Hey everyone. I decided I want to begin writing movie reviews. This is a whole new gig for me--I'm not sure I know what I'm doing. Below is the very first review I've written and I'm hoping for feedback. What works? What doesn't? I'm appreciative of all feedback. The movie reviewed is 'Demolition,' starring Jake Gyllenhaal. Below is a link to the movie trailer if you need a cue-in on what just the heck that is. Here we go!
*
MOVIE TRAILER: *https://www.youtube.com/watch?v=a80Hmk7vGSQ

*MOVIE REVIEW: *
*
*If you’ve seen the trailer, you’ve seen a glimpse of the scene: Jake Gyllenhaal, accompanied by precocious newcomer Judah Lewis (playing the parts of ‘DavisMitchell’ and ‘Chris Moreno,’ respectively), stands before a wall of tools within a hardware supply store, twirling a sledgehammer about in his hands, a hint of a smile on his lips.“What are we doing?” the young Lewis asks. “Taking apart my marriage,” says Gyllenhaal, just before the scene cuts ahead, Gyllenhal already full-swing as he drives the sledgehammer down onto the surface of a marble kitchen island. The surface crumbles, the marble shatters, and multitudinous chunks are followed by an agile camera as they spill and sprawl across an immaculate greystone floor. Cue the trailer music. Onwards unto enticement. But let’s wait a moment and remain inside that hardware store. 
 
In-film, Chris’ curiosity persists beyond knowing just _what_ Davis is up to―as precocious as the actor who portrays him, the inquisitive accomplice wants to know just _why _his friend has suddenly decided to destroy every last square inch of his home. For a moment, Gyllenhaal’s Davis is without words; how best to answer the question, not only as it pertains to Chris’ curiosity but, the audience realizes, to the narrative vehicle driving the movie’s theme? After a moment’s contemplation―and a deft, well-timed heft of the sledgehammer by Gyllenhaal―Davis responds: “Sometimes… don’t you just wanna… _break_ shit?” 

Maybe that should have been in the trailer. _Demolition _hasn’t so much stumped critics as it has defied their ability to pin it down.
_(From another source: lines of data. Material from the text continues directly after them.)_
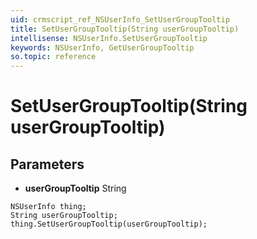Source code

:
 ```yaml
---
uid: crmscript_ref_NSUserInfo_SetUserGroupTooltip
title: SetUserGroupTooltip(String userGroupTooltip)
intellisense: NSUserInfo.SetUserGroupTooltip
keywords: NSUserInfo, GetUserGroupTooltip
so.topic: reference
---
```


# SetUserGroupTooltip(String userGroupTooltip)

## Parameters

* **userGroupTooltip** String

```crmscript
NSUserInfo thing;
String userGroupTooltip;
thing.SetUserGroupTooltip(userGroupTooltip);
```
Is this a movie about love or grief? About a man who is numbed by shock or numb at his very core? Is it about breaking shit apart, or about putting said shit back together? It may be all of these things and it may be none of them. There has been more than one interpretation and less than a few ‘style-over-substance’ dismissals. And Jake Gyllenhaal’s presence in the wake of his newfound penchant for portraying enigmatic and perpetually elusive characters (see _Nightcrawler, Enemy, Prisoners_) only complicates the issue further. But to give the movie its proper due the surface must first be delineated. What, exactly, is the story that ‘Demolition’ tells?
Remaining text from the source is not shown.